* Exercise description
What is needed here is every entry, retyped exactly.

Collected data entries
============
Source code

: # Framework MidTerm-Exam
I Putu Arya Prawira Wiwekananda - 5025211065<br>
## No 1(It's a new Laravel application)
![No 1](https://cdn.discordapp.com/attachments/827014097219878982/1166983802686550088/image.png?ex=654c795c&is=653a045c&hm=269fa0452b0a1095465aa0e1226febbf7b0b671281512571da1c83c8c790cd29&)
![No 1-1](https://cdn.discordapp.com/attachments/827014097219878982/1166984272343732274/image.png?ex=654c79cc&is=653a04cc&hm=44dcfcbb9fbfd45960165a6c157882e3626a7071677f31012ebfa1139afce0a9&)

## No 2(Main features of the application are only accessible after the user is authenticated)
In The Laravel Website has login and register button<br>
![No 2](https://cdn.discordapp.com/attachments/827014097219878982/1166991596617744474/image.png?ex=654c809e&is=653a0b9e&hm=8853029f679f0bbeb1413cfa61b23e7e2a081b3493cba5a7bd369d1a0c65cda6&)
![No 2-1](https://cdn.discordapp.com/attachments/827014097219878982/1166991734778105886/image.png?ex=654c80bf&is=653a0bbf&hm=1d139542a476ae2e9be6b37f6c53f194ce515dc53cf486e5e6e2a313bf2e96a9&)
============
* Answer box
Source code

: # Framework MidTerm-Exam
I Putu Arya Prawira Wiwekananda - 5025211065<br>
## No 1(It's a new Laravel application)
![No 1](https://cdn.discordapp.com/attachments/827014097219878982/1166983802686550088/image.png?ex=654c795c&is=653a045c&hm=269fa0452b0a1095465aa0e1226febbf7b0b671281512571da1c83c8c790cd29&)
![No 1-1](https://cdn.discordapp.com/attachments/827014097219878982/1166984272343732274/image.png?ex=654c79cc&is=653a04cc&hm=44dcfcbb9fbfd45960165a6c157882e3626a7071677f31012ebfa1139afce0a9&)

## No 2(Main features of the application are only accessible after the user is authenticated)
In The Laravel Website has login and register button<br>
![No 2](https://cdn.discordapp.com/attachments/827014097219878982/1166991596617744474/image.png?ex=654c809e&is=653a0b9e&hm=8853029f679f0bbeb1413cfa61b23e7e2a081b3493cba5a7bd369d1a0c65cda6&)
![No 2-1](https://cdn.discordapp.com/attachments/827014097219878982/1166991734778105886/image.png?ex=654c80bf&is=653a0bbf&hm=1d139542a476ae2e9be6b37f6c53f194ce515dc53cf486e5e6e2a313bf2e96a9&)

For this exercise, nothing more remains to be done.